Waverley municipality was proclaimed in 1859. By the 1880s trams were running to the beaches in the Eastern Suburbs and Waverley became a popular picnic spot. Waverley Park had a splendid oval, used by the established Waverley District Cricket Club.

Waverley Cemetery was established in 1877 on the site of the old tram terminus, on a beautiful site near the ocean. It houses many historically notable people.

The 1866 NSW Gazetteer described Waverley as having Clough's Windmill, Allan's Soap Works, Dickson's Soap and Candle Works and Scott's Blacking and Fireworks Factory. There were also four quarries producing excellent freestone. Today however, it is an attractive residential suburb, just west of Tamarama Beach.

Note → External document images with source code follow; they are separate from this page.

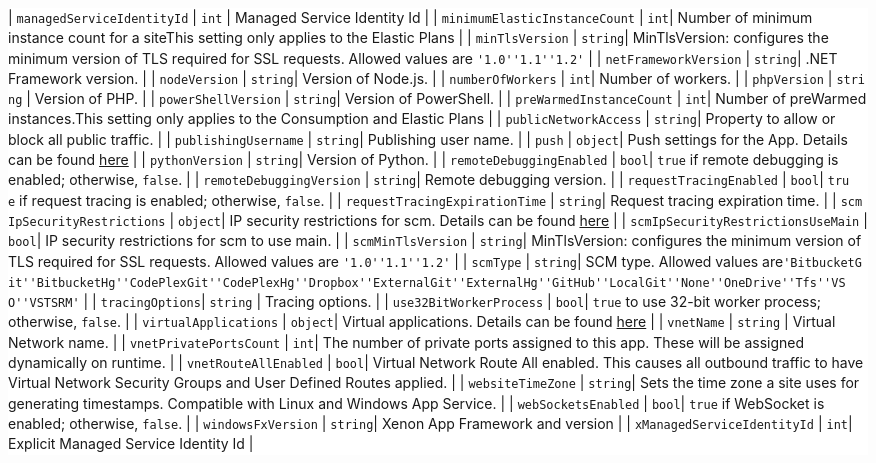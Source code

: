 | `managedServiceIdentityId` | `int` | Managed Service Identity Id |
| `minimumElasticInstanceCount` | `int`| Number of minimum instance count for a siteThis setting only applies to the Elastic Plans  |
| `minTlsVersion` | `string`| MinTlsVersion: configures the minimum version of TLS required for SSL requests. Allowed values are `'1.0''1.1''1.2'` |
| `netFrameworkVersion` | `string`| .NET Framework version.  |
| `nodeVersion` | `string`| Version of Node.js.  |
| `numberOfWorkers` | `int`| Number of workers.  |
| `phpVersion` | `string` | Version of PHP. |
| `powerShellVersion` | `string`| Version of PowerShell.  |
| `preWarmedInstanceCount`  | `int`| Number of preWarmed instances.This setting only applies to the Consumption and Elastic Plans |
| `publicNetworkAccess` | `string`| Property to allow or block all public traffic.  |
| `publishingUsername` | `string`| Publishing user name.  |
| `push` | `object`| Push settings for the App. Details can be found [here](https://docs.microsoft.com/en-us/azure/templates/microsoft.web/sites/config-web?pivots=deployment-language-bicep#pushsettings) |
| `pythonVersion` | `string`| Version of Python.  |
| `remoteDebuggingEnabled`  | `bool`| `true` if remote debugging is enabled; otherwise, `false`. |
| `remoteDebuggingVersion` | `string`| Remote debugging version.  |
| `requestTracingEnabled`  | `bool`| `true` if request tracing is enabled; otherwise, `false`. |
| `requestTracingExpirationTime` | `string`| Request tracing expiration time.  |
| `scmIpSecurityRestrictions` | `object`| IP security restrictions for scm.  Details can be found [here](https://docs.microsoft.com/azure/templates/microsoft.web/sites/config-web?pivots=deployment-language-bicep#ipsecurityrestriction)  |
| `scmIpSecurityRestrictionsUseMain`  | `bool`| IP security restrictions for scm to use main. |
| `scmMinTlsVersion` | `string`| MinTlsVersion: configures the minimum version of TLS required for SSL requests. Allowed values are `'1.0''1.1''1.2'` |
| `scmType` | `string`| SCM type. Allowed values are`'BitbucketGit''BitbucketHg''CodePlexGit''CodePlexHg''Dropbox''ExternalGit''ExternalHg''GitHub''LocalGit''None''OneDrive''Tfs''VSO''VSTSRM'` |
| `tracingOptions`| `string` | Tracing options.  |
| `use32BitWorkerProcess` | `bool`| `true` to use 32-bit worker process; otherwise, `false`.  |
| `virtualApplications` | `object`| Virtual applications.  Details can be found [here](https://docs.microsoft.com/azure/templates/microsoft.web/sites/config-web?pivots=deployment-language-bicep#virtualapplication) |
| `vnetName` | `string` | Virtual Network name. |
| `vnetPrivatePortsCount` | `int`| The number of private ports assigned to this app. These will be assigned dynamically on runtime.  |
| `vnetRouteAllEnabled` | `bool`| Virtual Network Route All enabled. This causes all outbound traffic to have Virtual Network Security Groups and User Defined Routes applied.  |
| `websiteTimeZone` | `string`| Sets the time zone a site uses for generating timestamps. Compatible with Linux and Windows App Service.  |
| `webSocketsEnabled` | `bool`| `true` if WebSocket is enabled; otherwise, `false`.  |
| `windowsFxVersion` | `string`| Xenon App Framework and version  |
| `xManagedServiceIdentityId`  | `int`| Explicit Managed Service Identity Id |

===History of Bondi Beach===
Bondi Beach and Bondi Park were part of the Bondi Estate originally granted to William Roberts in 1810. Although the area was in private ownership, the use of the beach by the public was made permissible by the owners from 1855, and the foreshore lands became popular as a picnicking and pleasure resort.

In 1882, an area of 25 acre at Bondi Beach was dedicated as a public reserve. Early improvements following the dedication included baths opened c. 1889, bathing sheds were erected in 1903, and a weatherboard shed for the Bondi Surf Bathers' Life Saving Club was built in 1907. The Bondi Surf Bathers' Life Saving Club and the North Bondi Surf Life Saving Club were founded in 1906, and are two of the oldest surf clubs in Australia. The present clubhouse of the Bondi Surf Bathers Life Saving Club was constructed in 1934, and the present club house of the North Bondi Surf Club was opened in 1933.

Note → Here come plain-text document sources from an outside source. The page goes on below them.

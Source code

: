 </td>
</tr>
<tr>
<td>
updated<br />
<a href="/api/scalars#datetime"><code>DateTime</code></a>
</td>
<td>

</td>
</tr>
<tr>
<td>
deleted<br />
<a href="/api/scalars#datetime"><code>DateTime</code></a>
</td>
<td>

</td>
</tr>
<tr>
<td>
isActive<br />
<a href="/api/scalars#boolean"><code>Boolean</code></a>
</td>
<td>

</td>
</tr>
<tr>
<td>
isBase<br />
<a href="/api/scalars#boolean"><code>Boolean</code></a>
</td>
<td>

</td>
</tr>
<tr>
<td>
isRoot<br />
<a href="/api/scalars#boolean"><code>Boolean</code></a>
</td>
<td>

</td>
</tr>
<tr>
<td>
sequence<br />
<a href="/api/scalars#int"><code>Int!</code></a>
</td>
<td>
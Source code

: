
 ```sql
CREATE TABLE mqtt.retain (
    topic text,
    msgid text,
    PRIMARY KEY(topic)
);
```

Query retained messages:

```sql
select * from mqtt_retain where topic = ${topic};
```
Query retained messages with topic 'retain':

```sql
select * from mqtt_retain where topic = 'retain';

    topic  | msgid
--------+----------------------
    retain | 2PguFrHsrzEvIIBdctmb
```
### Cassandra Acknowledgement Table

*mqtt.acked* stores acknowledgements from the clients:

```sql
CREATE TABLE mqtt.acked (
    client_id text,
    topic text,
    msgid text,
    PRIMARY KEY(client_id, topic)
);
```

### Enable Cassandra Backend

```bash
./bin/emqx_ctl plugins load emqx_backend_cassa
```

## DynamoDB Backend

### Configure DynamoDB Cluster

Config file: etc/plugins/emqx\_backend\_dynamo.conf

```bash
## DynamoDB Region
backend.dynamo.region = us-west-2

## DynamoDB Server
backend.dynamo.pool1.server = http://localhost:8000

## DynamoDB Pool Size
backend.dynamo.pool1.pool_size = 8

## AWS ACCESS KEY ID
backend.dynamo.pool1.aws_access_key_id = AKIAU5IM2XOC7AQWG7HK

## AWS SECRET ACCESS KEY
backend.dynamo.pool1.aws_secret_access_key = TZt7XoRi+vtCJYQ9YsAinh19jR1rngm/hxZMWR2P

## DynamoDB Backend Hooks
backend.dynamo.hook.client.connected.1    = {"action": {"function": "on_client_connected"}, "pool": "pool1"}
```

A number of improvements ensued. In 1911, bathing sheds accommodating 750 men and 250 women were opened, described as the "finest bathing accommodation of any of the ocean beaches". A shed for the North Bondi Surf Life Saving Club was provided in the same year. Between 1911 and 1920, the sea wall at Bondi Beach was constructed. Funded by the Government of New South Wales, the work was carried out by the Public Works Department. The wall was an early attempt to control the drifting sand problem experienced at Bondi, but only met with partial success. In 1924 the sand dunes at the north of the beach caused the sea wall to fail.

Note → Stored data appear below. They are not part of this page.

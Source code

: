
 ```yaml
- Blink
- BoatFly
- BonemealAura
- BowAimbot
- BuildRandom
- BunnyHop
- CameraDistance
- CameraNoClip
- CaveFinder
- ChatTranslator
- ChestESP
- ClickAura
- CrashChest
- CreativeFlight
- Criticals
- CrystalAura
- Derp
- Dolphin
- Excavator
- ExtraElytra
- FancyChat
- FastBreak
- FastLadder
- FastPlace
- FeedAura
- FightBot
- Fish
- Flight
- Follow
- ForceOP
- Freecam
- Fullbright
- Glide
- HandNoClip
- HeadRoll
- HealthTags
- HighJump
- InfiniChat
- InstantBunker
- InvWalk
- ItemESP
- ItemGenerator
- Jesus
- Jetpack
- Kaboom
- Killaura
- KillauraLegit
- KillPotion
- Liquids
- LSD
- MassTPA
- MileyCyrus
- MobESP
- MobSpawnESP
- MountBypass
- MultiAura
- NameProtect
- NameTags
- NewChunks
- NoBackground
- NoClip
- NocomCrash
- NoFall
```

In 1923, Waverley Council implemented a Bondi Beach and Park Improvement Scheme. An open competition called on designers to provide a kiosk and surf sheds, three lavatory blocks with separate accommodation for males and females, a band stand, layout of the park surrounding the buildings, increased pedestrian and vehicular traffic capacity and elimination of cross traffic over the Marine Drive and Promenade. The architectural firm of Robertson and Marks won the competition with a design which was semicircular in plan, with a circular core, and a Classical style elevation to the beach. This design, as well as improvements to the park and ancillary structures, including car parks, radiating paths, and bridges, was estimated to cost (Pounds)100,000. Encountering difficulties in funding the project, in 1926 Waverley Council instructed Robertson and Marks to revise their scheme to include fund raising elements, such as baths. The plans for the park, sea wall, and traffic provisions were further amended on the basis of recommendations from the Commission of Inquiry into the scheme held by the Department of Local Government. The Inquiry accepted the revised scheme in 1927, and Waverley Council secured a loan of A£120,000 from the Commonwealth Bank for the construction of the scheme. A further A£40,000 was borrowed in 1930 to complete the scheme. By the standards of the time, the scale and cost of the Bondi Beach Improvement Schemes was an unprecedented undertaking for a local Council in NSW. The foundation stone marking the commencement of construction of the improvement scheme was laid on 26 May 1928 by the Mayor of Waverley, Alderman David Hunter. The Bondi Surf Pavilion was sufficiently complete by December 1928 to allow the public to use the accommodation. Six months later, Turkish baths and hot water baths were opened. The official opening of the Bondi Beach Improvement Scheme was held on 21 December 1929 before 160,000 to 200,000 onlookers. In addition to the erection of the pavilion building, the scheme included the layout of a Marine Drive (now Queen Elizabeth Drive), bridges, car parking, promenade, and park plantings.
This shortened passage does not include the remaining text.